**Listed entries:**
◆ ◆ ◆ ◆

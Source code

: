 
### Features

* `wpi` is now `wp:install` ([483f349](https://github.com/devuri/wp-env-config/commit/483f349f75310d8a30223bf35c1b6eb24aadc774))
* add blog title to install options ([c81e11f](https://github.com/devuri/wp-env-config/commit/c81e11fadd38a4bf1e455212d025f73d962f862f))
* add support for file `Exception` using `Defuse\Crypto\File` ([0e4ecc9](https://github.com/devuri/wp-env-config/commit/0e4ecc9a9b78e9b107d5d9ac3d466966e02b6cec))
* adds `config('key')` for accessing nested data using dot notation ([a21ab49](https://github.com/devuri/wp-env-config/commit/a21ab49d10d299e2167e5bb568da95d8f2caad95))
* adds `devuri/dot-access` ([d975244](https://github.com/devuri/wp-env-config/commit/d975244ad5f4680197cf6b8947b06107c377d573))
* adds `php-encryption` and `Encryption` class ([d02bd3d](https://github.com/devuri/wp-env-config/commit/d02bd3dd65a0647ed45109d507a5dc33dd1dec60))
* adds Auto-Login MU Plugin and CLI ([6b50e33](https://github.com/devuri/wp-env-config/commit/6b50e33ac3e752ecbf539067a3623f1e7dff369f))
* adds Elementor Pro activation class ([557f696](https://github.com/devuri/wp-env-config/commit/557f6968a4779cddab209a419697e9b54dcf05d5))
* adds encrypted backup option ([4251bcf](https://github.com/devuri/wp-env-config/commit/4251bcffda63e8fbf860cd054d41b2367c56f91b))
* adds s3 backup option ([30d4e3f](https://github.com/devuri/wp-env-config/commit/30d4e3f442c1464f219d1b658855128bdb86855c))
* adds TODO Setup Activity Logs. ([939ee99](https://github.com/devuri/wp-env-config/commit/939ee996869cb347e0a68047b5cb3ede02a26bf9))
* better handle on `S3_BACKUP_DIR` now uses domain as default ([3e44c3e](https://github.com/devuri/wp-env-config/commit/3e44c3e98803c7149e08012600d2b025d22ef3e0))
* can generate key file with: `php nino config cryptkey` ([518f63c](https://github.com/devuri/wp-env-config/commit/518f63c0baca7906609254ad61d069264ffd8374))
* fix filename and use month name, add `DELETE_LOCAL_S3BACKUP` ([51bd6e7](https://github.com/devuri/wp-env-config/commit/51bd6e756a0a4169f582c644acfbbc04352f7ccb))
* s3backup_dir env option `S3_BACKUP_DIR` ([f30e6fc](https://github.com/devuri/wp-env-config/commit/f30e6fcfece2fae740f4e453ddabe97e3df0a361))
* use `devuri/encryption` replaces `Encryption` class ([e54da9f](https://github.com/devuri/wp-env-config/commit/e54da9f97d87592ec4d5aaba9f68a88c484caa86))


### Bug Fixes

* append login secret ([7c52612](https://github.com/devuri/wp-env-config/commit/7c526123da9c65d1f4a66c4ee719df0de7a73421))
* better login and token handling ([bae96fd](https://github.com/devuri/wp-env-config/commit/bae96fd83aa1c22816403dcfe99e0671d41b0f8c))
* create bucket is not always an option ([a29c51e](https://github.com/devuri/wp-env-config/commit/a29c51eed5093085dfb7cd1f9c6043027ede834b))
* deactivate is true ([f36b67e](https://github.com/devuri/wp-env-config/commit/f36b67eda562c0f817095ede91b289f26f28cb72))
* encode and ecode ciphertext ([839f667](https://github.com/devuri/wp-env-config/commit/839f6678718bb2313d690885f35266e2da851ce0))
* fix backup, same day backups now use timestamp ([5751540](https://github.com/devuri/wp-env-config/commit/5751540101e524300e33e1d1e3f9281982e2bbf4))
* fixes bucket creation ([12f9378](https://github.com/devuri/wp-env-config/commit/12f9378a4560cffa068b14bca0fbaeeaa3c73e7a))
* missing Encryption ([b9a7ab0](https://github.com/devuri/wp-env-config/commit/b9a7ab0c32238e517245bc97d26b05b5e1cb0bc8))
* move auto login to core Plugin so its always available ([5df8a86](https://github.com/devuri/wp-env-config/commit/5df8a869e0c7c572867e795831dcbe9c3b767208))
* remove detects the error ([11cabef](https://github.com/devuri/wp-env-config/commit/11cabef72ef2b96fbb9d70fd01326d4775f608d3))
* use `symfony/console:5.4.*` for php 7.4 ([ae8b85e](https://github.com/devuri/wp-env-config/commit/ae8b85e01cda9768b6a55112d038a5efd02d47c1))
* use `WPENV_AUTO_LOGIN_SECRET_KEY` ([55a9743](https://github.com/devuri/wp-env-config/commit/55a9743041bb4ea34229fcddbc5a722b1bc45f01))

◆ ◆ ◆ ◆

**What to produce:** Starting at the line in the records above that contains "append login secret", output every line up to and including the last one, with nothing added.

**Answer box:**
* append login secret ([7c52612](https://github.com/devuri/wp-env-config/commit/7c526123da9c65d1f4a66c4ee719df0de7a73421))
* better login and token handling ([bae96fd](https://github.com/devuri/wp-env-config/commit/bae96fd83aa1c22816403dcfe99e0671d41b0f8c))
* create bucket is not always an option ([a29c51e](https://github.com/devuri/wp-env-config/commit/a29c51eed5093085dfb7cd1f9c6043027ede834b))
* deactivate is true ([f36b67e](https://github.com/devuri/wp-env-config/commit/f36b67eda562c0f817095ede91b289f26f28cb72))
* encode and ecode ciphertext ([839f667](https://github.com/devuri/wp-env-config/commit/839f6678718bb2313d690885f35266e2da851ce0))
* fix backup, same day backups now use timestamp ([5751540](https://github.com/devuri/wp-env-config/commit/5751540101e524300e33e1d1e3f9281982e2bbf4))
* fixes bucket creation ([12f9378](https://github.com/devuri/wp-env-config/commit/12f9378a4560cffa068b14bca0fbaeeaa3c73e7a))
* missing Encryption ([b9a7ab0](https://github.com/devuri/wp-env-config/commit/b9a7ab0c32238e517245bc97d26b05b5e1cb0bc8))
* move auto login to core Plugin so its always available ([5df8a86](https://github.com/devuri/wp-env-config/commit/5df8a869e0c7c572867e795831dcbe9c3b767208))
* remove detects the error ([11cabef](https://github.com/devuri/wp-env-config/commit/11cabef72ef2b96fbb9d70fd01326d4775f608d3))
* use `symfony/console:5.4.*` for php 7.4 ([ae8b85e](https://github.com/devuri/wp-env-config/commit/ae8b85e01cda9768b6a55112d038a5efd02d47c1))
* use `WPENV_AUTO_LOGIN_SECRET_KEY` ([55a9743](https://github.com/devuri/wp-env-config/commit/55a9743041bb4ea34229fcddbc5a722b1bc45f01))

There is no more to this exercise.